▶ _Assigned task_: Take each line below that has "discord" and copy it.

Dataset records

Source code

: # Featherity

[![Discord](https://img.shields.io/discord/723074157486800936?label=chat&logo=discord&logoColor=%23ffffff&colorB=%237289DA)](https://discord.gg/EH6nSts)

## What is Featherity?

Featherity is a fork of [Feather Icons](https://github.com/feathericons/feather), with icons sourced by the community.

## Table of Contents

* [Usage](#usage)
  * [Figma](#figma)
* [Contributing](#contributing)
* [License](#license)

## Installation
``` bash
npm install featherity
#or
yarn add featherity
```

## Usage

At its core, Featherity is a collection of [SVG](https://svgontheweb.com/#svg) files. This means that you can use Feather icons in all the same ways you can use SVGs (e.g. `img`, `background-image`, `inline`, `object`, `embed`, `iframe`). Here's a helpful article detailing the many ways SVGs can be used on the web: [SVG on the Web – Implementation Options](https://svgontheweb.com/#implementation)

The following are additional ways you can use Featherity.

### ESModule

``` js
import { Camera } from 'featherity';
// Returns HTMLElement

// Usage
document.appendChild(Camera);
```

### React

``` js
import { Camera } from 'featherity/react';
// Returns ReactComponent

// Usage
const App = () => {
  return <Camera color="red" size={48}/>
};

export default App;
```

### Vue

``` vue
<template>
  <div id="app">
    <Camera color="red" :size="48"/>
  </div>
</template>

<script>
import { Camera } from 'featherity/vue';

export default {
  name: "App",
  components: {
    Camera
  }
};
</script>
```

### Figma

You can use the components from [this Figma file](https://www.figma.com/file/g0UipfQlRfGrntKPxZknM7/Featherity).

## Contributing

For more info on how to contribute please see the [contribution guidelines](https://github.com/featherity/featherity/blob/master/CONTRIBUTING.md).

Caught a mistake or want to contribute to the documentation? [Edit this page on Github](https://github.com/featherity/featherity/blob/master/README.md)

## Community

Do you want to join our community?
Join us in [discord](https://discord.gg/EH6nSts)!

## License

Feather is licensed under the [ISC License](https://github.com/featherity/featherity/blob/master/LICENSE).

▶ _Response to the task_:
[![Discord](https://img.shields.io/discord/723074157486800936?label=chat&logo=discord&logoColor=%23ffffff&colorB=%237289DA)](https://discord.gg/EH6nSts)
Join us in [discord](https://discord.gg/EH6nSts)!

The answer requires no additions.